[Source data]

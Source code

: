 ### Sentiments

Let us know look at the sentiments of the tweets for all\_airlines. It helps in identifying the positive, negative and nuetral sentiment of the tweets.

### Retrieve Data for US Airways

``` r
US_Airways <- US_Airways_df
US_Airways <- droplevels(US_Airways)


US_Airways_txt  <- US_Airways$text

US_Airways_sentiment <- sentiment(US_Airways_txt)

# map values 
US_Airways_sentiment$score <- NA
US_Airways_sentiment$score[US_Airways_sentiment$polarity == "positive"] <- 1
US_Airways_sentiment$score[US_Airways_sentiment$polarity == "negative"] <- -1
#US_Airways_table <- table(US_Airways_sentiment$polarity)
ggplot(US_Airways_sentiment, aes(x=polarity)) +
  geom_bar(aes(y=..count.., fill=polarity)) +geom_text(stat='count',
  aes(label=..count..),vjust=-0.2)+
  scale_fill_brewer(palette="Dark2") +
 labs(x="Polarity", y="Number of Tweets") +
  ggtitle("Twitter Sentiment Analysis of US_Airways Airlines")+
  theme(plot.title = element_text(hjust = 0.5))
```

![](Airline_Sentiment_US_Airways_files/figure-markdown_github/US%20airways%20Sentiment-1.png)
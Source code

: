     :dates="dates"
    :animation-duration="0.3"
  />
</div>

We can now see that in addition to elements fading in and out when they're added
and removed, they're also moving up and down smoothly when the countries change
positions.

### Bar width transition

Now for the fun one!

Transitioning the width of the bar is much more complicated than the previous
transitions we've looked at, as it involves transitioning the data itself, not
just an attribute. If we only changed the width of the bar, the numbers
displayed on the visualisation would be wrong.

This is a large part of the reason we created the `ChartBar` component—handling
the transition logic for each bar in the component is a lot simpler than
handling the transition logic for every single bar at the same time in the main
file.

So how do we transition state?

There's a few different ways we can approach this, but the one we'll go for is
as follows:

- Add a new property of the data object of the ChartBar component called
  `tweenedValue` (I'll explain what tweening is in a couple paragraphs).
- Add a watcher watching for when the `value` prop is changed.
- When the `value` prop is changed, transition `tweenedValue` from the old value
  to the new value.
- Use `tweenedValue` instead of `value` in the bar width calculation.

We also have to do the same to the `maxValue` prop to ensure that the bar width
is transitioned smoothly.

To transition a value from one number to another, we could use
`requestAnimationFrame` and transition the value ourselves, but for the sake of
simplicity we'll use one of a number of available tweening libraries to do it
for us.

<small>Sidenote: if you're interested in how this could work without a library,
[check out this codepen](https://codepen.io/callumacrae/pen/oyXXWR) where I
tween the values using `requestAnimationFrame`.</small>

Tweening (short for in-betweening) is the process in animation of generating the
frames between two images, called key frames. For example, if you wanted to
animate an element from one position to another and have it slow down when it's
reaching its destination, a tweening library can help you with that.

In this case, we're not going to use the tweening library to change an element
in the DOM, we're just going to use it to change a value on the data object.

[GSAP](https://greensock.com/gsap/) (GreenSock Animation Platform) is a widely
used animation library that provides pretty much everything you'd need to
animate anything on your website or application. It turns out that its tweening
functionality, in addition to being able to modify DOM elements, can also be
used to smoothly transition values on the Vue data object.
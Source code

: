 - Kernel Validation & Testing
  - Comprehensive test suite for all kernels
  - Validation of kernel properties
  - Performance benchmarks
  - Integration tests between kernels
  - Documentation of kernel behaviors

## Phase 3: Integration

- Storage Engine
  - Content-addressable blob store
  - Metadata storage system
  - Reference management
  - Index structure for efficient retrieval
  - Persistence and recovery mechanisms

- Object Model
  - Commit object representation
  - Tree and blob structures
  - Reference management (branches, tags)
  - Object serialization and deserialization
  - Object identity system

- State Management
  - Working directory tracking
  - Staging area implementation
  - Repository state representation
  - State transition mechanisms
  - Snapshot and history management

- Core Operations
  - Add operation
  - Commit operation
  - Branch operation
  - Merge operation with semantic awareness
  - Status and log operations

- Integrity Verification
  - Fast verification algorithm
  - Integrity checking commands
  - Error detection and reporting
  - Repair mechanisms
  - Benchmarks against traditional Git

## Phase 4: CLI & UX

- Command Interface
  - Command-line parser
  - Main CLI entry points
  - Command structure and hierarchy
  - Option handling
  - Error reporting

[/Source data]

**Task to carry out:**
What are the lines above, starting at the one with "used to smoothly" and ending at the one with "- Content-addressable blob store"? Give them again exactly, and only them.

**Answer below:**
used to smoothly transition values on the Vue data object.
Source code

: - Kernel Validation & Testing
  - Comprehensive test suite for all kernels
  - Validation of kernel properties
  - Performance benchmarks
  - Integration tests between kernels
  - Documentation of kernel behaviors

## Phase 3: Integration

- Storage Engine
  - Content-addressable blob store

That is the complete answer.